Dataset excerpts
┄┄┄┄┄┄┄┄┄┄

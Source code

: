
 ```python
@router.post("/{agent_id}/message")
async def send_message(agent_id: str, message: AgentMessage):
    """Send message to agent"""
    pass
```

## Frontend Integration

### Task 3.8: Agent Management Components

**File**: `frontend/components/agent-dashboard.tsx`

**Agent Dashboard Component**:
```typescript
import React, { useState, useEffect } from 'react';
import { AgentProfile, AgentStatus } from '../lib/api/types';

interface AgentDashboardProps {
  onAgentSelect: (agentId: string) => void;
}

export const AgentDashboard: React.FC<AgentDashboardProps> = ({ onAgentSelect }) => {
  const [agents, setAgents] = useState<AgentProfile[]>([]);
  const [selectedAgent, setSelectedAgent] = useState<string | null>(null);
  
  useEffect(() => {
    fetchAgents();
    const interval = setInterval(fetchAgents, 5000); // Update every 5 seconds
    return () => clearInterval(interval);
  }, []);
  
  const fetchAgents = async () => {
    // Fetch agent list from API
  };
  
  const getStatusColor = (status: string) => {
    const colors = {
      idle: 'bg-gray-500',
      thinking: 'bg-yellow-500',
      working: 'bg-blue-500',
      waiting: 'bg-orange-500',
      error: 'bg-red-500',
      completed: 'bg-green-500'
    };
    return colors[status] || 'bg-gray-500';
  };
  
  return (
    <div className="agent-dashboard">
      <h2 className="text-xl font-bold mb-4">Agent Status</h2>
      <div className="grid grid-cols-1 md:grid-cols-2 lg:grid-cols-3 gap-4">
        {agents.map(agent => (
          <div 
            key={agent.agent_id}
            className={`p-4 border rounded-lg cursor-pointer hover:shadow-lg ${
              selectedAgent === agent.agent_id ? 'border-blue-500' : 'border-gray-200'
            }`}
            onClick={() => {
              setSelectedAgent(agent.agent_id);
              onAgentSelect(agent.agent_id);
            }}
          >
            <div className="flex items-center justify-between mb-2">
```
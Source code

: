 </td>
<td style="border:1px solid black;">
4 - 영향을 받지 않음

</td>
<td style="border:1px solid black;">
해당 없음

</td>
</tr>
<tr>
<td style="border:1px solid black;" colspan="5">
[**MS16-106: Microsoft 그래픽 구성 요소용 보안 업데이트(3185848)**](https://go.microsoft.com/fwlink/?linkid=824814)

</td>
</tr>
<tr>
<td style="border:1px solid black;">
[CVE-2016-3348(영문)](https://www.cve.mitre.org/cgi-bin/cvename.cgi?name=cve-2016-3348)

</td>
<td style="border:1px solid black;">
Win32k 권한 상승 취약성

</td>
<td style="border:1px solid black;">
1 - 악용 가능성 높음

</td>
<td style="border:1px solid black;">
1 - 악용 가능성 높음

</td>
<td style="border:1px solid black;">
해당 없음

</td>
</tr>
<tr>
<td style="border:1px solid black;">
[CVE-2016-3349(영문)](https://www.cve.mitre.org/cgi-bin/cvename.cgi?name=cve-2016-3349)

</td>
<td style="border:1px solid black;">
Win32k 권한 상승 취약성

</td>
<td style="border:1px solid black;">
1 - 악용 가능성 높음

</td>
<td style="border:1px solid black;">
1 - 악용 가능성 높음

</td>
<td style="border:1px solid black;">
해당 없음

┄┄┄┄┄┄┄┄┄┄

Exercise instructions -
Could you repeat every record above exactly as it appears?

Solution to this task -
Source code

:
 ```python
@router.post("/{agent_id}/message")
async def send_message(agent_id: str, message: AgentMessage):
    """Send message to agent"""
    pass
```

## Frontend Integration

### Task 3.8: Agent Management Components

**File**: `frontend/components/agent-dashboard.tsx`

**Agent Dashboard Component**:
```typescript
import React, { useState, useEffect } from 'react';
import { AgentProfile, AgentStatus } from '../lib/api/types';

interface AgentDashboardProps {
  onAgentSelect: (agentId: string) => void;
}

export const AgentDashboard: React.FC<AgentDashboardProps> = ({ onAgentSelect }) => {
  const [agents, setAgents] = useState<AgentProfile[]>([]);
  const [selectedAgent, setSelectedAgent] = useState<string | null>(null);
  
  useEffect(() => {
    fetchAgents();
    const interval = setInterval(fetchAgents, 5000); // Update every 5 seconds
    return () => clearInterval(interval);
  }, []);
  
  const fetchAgents = async () => {
    // Fetch agent list from API
  };
  
  const getStatusColor = (status: string) => {
    const colors = {
      idle: 'bg-gray-500',
      thinking: 'bg-yellow-500',
      working: 'bg-blue-500',
      waiting: 'bg-orange-500',
      error: 'bg-red-500',
      completed: 'bg-green-500'
    };
    return colors[status] || 'bg-gray-500';
  };
  
  return (
    <div className="agent-dashboard">
      <h2 className="text-xl font-bold mb-4">Agent Status</h2>
      <div className="grid grid-cols-1 md:grid-cols-2 lg:grid-cols-3 gap-4">
        {agents.map(agent => (
          <div 
            key={agent.agent_id}
            className={`p-4 border rounded-lg cursor-pointer hover:shadow-lg ${
              selectedAgent === agent.agent_id ? 'border-blue-500' : 'border-gray-200'
            }`}
            onClick={() => {
              setSelectedAgent(agent.agent_id);
              onAgentSelect(agent.agent_id);
            }}
          >
            <div className="flex items-center justify-between mb-2">
```
Source code

: </td>
<td style="border:1px solid black;">
4 - 영향을 받지 않음

</td>
<td style="border:1px solid black;">
해당 없음

</td>
</tr>
<tr>
<td style="border:1px solid black;" colspan="5">
[**MS16-106: Microsoft 그래픽 구성 요소용 보안 업데이트(3185848)**](https://go.microsoft.com/fwlink/?linkid=824814)

</td>
</tr>
<tr>
<td style="border:1px solid black;">
[CVE-2016-3348(영문)](https://www.cve.mitre.org/cgi-bin/cvename.cgi?name=cve-2016-3348)

</td>
<td style="border:1px solid black;">
Win32k 권한 상승 취약성

</td>
<td style="border:1px solid black;">
1 - 악용 가능성 높음

</td>
<td style="border:1px solid black;">
1 - 악용 가능성 높음

</td>
<td style="border:1px solid black;">
해당 없음

</td>
</tr>
<tr>
<td style="border:1px solid black;">
[CVE-2016-3349(영문)](https://www.cve.mitre.org/cgi-bin/cvename.cgi?name=cve-2016-3349)

</td>
<td style="border:1px solid black;">
Win32k 권한 상승 취약성

</td>
<td style="border:1px solid black;">
1 - 악용 가능성 높음

</td>
<td style="border:1px solid black;">
1 - 악용 가능성 높음

</td>
<td style="border:1px solid black;">
해당 없음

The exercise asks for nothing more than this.